Provokasyona ve kara propagandaya karşı kitle mücadelesi

Fotoğraf: Envato

Paylaş

AKP’nin, siyasal ömrünün sonlarına yaklaştığını, karşıt sınıflardan olmalarına rağmen, gelişmeleri akli olarak irdeleyebilen hemen herkes kabul ediyor. Gelişmelerin bu yönünün karartılması için, iktidar partisi ve hükümetinin “Reis” etiketli T. Erdoğan yönetiminde sürdürdüğü “yıldırım harekatı”nın, tek değilse de en etkili unsurlarından birini provokasyon siyaseti oluşturuyor. “Reis”in kumandasında ve koordinasyonunda özel bir rol oynadığı ve iplerini elinde tuttuğu “ya hep-ya hiç” mantığının yönlendirdiği provokasyon siyaseti, suikastçıdır, ve spekülasyonlara dayalıdır. İktidar politikasında özel bir misyonla yüklü provokasyon taktiğinin, kendini her şeye yetkili ve “milletin sahibi” sanan-ve sayan kapitalist sultan tarafından belirlendiği anlaşılan aktüel şiarı, “HDP barajın altında bırakılmalıdır!” olarak tespit edilmiştir. 
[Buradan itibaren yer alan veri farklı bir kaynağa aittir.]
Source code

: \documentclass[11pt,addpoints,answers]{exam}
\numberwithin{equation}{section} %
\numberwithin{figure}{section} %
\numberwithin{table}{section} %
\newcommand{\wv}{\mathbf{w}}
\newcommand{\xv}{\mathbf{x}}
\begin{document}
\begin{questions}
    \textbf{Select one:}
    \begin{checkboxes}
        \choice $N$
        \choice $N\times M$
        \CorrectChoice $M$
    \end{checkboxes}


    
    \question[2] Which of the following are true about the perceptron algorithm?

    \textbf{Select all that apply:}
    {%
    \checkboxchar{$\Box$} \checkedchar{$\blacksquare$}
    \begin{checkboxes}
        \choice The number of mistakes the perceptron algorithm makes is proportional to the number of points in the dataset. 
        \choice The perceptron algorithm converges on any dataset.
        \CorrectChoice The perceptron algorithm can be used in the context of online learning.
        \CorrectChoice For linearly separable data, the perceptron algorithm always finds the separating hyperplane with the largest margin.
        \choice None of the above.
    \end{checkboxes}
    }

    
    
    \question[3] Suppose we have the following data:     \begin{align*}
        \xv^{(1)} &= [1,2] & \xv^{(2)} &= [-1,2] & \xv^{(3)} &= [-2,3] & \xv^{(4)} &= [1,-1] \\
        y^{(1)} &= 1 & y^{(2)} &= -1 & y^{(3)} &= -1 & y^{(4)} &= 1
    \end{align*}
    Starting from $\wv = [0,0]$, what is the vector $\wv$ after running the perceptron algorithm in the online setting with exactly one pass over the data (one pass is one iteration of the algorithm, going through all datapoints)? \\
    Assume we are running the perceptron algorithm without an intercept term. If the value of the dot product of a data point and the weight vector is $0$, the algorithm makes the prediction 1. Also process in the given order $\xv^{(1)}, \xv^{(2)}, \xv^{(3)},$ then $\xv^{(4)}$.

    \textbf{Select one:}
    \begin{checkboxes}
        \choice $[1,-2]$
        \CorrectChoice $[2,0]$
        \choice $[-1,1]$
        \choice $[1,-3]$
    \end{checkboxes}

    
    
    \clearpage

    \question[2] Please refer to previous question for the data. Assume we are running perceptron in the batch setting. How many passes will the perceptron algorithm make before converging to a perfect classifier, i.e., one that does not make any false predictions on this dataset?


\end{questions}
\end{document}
İktidar olanakları ve devlet gücünü mülk olarak gören ve kullanan bir yönetim anlayışının, üstelik yığınla yolsuzluk, rüşvet ve yağmanın faili olarak suçlandığı bir zamanda; güç ilişkilerinin değişmeye evrildiği ve halkın on milyonlarla ifade edilen bölümünün karşıda yer aldığı bir zamanda; ekonomik kayırmacılık, seçim rüşveti türünden istihdam kontenjanı ve iş yasaları; rüşveti tabana yaymanın da artık yetmediği görülerek, siyasal şiddeti yoğunlaştırmanın ayakçısı olarak şantaj ve provokasyona özel bir işlev yüklenmiştir. “Camiye ayakkabıyla girip bira içtiler”, -“Başörtülü bacımıza, üstleri çıplak elli-altmış kişi saldırarak üzerine işedi” yalanıyla kitleleri birbirine kırdırma teşebbüsünde bulunacak kadar, ülke ve halk karşıtlığıyla malul bir anlayışın, tutulmuş ve yönlendirilmiş birimleri, kontrgerilla birliklerini, MİT’in ajanlarını kullanarak, halkın giderek genişleyen ve birleşen ilerici-devrimci ve zorbalığa karşı meydan okuyucu muhalefetini güçten düşürmeye ve etkisizleştirmeye soyunduğunu görmemiş olmak için fazlasıyla saf olmak gerekir. Erdoğan iktidarının provokasyon ve kontra yönetim politikası o denli belirginlik kazanmıştır ki, AKP ve hükümetinin, ordu yönetimini de kullanarak, ve Ergenekoncularla ve Vatan Partisi yönetimiyle işbirliği içinde, siyasal şantaj, provokasyon ve karartma politikasını yoğunlaştırmaya soyunduğu, liberalinden demokratına, ilerici-devrimcisinden sosyalistine kadar geniş bir çevrede, ülke ve halkına karşı sorumluluk duyan herkes tarafından ilan edilmiştir. Bu bir olumluluktur ve her türden provokatif girişime karşı halk uyanıklığının geliştirilmesi için büyük öneme sahiptir.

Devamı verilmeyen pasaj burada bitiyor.